* **DATASET RECORDS**
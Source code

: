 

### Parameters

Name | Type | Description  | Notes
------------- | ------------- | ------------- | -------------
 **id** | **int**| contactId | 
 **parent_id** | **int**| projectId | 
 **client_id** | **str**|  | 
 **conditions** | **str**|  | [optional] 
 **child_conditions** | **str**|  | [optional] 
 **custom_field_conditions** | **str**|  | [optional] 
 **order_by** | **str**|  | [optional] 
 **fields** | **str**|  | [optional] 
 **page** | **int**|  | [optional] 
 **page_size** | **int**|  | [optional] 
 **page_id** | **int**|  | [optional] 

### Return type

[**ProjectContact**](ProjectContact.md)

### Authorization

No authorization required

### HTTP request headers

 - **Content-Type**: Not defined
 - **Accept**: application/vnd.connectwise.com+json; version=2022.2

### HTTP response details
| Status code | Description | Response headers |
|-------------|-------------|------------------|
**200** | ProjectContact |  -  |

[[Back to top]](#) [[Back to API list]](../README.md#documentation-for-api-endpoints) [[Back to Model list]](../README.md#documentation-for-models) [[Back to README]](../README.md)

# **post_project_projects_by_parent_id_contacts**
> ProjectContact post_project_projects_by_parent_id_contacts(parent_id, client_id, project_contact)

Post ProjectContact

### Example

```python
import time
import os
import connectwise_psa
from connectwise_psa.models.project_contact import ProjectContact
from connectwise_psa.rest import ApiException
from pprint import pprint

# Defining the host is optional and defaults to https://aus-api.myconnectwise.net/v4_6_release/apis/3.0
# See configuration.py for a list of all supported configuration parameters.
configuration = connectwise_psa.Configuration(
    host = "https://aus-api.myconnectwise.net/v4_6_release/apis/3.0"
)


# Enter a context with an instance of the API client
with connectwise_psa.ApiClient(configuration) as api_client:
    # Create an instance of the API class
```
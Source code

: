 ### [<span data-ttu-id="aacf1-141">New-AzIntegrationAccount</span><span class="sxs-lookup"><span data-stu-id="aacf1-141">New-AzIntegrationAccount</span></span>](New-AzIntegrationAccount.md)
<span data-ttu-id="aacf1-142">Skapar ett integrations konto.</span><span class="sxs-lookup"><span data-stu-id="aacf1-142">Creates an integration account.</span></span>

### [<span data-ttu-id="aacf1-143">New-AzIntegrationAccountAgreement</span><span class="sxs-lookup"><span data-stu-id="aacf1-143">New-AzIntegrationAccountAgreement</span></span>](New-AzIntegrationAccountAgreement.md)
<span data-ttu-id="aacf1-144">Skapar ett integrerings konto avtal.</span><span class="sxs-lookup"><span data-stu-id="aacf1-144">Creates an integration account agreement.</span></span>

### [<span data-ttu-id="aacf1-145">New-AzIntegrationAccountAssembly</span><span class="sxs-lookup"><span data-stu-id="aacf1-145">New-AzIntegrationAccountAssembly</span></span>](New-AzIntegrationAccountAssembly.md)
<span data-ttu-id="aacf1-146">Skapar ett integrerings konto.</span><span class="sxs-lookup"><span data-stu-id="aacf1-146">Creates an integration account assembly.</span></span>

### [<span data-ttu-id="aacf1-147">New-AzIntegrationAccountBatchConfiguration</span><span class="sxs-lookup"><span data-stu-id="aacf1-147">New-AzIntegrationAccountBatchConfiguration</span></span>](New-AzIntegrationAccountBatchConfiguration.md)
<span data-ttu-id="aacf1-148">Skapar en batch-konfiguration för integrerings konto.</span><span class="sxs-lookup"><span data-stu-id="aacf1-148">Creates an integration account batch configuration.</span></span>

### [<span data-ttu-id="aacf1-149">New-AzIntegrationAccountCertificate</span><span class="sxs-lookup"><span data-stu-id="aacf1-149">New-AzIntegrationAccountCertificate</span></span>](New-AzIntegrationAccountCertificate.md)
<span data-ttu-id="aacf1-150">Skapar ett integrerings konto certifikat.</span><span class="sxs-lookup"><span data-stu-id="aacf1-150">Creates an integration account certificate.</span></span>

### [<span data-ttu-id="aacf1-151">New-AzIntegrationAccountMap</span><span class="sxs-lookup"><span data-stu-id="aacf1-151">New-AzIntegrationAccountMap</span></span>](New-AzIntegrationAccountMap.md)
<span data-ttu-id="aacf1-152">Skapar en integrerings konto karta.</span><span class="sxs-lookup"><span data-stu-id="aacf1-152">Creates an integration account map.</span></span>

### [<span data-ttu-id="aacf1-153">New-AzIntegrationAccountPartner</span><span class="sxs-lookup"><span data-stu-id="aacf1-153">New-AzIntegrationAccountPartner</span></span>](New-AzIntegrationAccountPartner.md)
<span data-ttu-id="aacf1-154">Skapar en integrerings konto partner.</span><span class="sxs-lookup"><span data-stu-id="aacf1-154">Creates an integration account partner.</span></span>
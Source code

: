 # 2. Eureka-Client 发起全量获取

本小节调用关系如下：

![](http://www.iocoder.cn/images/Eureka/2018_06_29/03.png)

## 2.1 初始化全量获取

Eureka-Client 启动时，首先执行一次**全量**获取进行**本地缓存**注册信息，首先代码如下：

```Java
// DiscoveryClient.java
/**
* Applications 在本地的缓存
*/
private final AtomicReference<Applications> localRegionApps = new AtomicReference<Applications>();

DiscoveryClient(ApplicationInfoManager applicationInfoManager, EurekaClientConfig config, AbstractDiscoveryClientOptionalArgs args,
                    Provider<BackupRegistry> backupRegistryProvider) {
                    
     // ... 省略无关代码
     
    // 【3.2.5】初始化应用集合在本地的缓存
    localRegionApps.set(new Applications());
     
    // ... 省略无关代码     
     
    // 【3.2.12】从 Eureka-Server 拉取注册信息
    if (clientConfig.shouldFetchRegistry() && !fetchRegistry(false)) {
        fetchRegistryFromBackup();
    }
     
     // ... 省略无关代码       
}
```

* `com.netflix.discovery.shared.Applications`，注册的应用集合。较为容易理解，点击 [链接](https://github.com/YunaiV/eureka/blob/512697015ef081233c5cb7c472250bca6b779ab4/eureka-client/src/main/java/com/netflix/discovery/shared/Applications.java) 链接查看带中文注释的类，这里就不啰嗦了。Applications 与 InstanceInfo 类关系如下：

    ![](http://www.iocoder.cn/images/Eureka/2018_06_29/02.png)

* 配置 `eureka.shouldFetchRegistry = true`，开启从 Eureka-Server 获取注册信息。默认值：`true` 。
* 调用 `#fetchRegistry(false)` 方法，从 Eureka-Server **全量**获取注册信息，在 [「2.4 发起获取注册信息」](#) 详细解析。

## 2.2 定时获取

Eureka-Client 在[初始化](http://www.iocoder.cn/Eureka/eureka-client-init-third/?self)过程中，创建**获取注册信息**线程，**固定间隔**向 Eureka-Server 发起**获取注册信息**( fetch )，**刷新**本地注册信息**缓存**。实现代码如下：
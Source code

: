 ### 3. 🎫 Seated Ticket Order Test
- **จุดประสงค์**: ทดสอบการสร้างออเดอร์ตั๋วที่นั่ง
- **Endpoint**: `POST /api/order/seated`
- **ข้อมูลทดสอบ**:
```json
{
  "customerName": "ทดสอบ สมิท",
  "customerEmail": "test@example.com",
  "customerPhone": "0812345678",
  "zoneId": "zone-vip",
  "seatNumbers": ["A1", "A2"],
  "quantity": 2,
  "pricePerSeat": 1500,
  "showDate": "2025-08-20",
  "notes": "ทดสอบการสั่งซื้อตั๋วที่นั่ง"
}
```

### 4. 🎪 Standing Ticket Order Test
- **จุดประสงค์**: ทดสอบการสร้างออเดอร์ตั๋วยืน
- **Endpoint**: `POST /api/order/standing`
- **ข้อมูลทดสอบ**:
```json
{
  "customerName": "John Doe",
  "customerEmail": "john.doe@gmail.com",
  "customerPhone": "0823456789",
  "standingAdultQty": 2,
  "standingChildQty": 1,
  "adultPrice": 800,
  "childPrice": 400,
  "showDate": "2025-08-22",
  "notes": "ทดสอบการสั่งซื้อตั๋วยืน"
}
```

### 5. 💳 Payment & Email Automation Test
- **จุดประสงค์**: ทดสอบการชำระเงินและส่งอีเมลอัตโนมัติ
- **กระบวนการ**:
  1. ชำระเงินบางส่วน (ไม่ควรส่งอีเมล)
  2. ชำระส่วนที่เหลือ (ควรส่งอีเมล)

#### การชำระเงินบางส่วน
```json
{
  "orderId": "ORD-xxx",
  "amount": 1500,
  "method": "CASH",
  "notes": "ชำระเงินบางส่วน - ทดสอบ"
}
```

* **EXERCISE**
Copy out each line of the records that holds the string "Description".

* **SOLUTION**
Name | Type | Description  | Notes
| Status code | Description | Response headers |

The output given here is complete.